• [PROBLEM TO SOLVE] In the entries that follow, which lines hold the string "from"? List them.

• [SUPPLIED DATA]
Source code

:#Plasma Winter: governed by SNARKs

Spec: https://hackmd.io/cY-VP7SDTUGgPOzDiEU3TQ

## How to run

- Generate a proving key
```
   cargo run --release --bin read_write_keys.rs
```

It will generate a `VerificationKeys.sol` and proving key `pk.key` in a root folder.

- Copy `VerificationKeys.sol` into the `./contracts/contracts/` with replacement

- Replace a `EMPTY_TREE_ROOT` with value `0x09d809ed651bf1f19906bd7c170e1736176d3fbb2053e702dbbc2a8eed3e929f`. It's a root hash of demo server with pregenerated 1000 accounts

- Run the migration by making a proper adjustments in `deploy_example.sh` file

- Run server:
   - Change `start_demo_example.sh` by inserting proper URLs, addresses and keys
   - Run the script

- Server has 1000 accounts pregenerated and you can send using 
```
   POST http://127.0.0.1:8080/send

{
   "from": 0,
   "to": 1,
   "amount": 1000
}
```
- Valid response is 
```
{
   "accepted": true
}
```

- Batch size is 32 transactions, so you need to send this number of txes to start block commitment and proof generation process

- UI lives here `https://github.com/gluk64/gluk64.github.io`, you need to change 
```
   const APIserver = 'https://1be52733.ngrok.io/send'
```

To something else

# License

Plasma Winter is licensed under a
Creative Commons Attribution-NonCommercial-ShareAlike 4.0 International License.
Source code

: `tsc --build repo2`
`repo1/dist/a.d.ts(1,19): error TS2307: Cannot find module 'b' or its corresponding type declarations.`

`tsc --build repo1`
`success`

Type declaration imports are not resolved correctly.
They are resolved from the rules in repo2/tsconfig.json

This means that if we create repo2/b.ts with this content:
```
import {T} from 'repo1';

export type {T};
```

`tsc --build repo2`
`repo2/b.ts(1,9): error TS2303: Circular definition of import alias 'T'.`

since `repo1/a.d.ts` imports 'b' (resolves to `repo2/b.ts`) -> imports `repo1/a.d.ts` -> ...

• [RESPONSE]
   "from": 0,
They are resolved from the rules in repo2/tsconfig.json
import {T} from 'repo1';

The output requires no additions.